Locate the string "ListItemRedirectList" in the listing below. Copy every line where it is found.
(Beginning of Exercise inputs)
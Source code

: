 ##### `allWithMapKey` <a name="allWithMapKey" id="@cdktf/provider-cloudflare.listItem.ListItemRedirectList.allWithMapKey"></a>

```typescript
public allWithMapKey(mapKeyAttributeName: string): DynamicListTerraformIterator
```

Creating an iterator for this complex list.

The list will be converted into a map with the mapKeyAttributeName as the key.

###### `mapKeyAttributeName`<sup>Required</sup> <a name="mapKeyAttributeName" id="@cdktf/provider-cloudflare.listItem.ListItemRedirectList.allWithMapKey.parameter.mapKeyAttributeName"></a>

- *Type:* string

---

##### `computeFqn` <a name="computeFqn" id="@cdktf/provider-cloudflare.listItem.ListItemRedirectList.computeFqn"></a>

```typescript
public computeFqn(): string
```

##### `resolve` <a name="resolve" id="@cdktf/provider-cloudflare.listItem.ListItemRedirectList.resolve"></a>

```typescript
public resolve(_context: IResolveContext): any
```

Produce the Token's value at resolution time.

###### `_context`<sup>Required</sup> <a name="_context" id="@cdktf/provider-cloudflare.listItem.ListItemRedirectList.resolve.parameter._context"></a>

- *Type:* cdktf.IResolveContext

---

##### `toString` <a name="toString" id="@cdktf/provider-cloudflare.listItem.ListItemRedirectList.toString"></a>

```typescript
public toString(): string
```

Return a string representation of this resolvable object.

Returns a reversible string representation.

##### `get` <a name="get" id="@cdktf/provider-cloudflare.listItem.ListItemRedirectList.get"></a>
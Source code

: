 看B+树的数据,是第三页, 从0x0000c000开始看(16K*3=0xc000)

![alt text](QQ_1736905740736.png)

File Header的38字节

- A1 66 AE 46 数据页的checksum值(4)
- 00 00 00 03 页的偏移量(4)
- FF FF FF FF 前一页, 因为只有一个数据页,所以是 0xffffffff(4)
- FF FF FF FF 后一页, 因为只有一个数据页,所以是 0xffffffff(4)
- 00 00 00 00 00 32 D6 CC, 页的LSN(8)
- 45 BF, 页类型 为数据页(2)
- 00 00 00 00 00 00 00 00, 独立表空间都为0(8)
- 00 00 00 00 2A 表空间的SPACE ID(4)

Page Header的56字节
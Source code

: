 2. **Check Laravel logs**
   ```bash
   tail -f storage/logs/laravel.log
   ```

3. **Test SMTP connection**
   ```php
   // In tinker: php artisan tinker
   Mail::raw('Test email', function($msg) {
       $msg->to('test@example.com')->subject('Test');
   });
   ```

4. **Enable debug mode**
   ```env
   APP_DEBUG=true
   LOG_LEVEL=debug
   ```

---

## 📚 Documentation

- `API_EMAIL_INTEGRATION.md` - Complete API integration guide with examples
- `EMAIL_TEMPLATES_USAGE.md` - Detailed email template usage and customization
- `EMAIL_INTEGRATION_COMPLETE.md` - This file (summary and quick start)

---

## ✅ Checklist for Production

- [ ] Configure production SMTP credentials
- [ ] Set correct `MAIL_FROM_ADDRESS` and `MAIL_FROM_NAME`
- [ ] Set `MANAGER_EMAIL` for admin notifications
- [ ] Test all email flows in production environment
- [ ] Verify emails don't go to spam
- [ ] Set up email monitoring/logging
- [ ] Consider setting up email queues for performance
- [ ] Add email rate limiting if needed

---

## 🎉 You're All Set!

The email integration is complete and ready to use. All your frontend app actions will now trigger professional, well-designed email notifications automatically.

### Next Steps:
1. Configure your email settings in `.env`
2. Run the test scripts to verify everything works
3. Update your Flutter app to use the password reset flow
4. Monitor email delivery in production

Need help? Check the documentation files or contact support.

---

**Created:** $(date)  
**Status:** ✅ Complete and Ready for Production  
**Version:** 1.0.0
(End of Exercise inputs)
◆ Task answer
: ##### `allWithMapKey` <a name="allWithMapKey" id="@cdktf/provider-cloudflare.listItem.ListItemRedirectList.allWithMapKey"></a>
###### `mapKeyAttributeName`<sup>Required</sup> <a name="mapKeyAttributeName" id="@cdktf/provider-cloudflare.listItem.ListItemRedirectList.allWithMapKey.parameter.mapKeyAttributeName"></a>
##### `computeFqn` <a name="computeFqn" id="@cdktf/provider-cloudflare.listItem.ListItemRedirectList.computeFqn"></a>
##### `resolve` <a name="resolve" id="@cdktf/provider-cloudflare.listItem.ListItemRedirectList.resolve"></a>
###### `_context`<sup>Required</sup> <a name="_context" id="@cdktf/provider-cloudflare.listItem.ListItemRedirectList.resolve.parameter._context"></a>
##### `toString` <a name="toString" id="@cdktf/provider-cloudflare.listItem.ListItemRedirectList.toString"></a>
##### `get` <a name="get" id="@cdktf/provider-cloudflare.listItem.ListItemRedirectList.get"></a>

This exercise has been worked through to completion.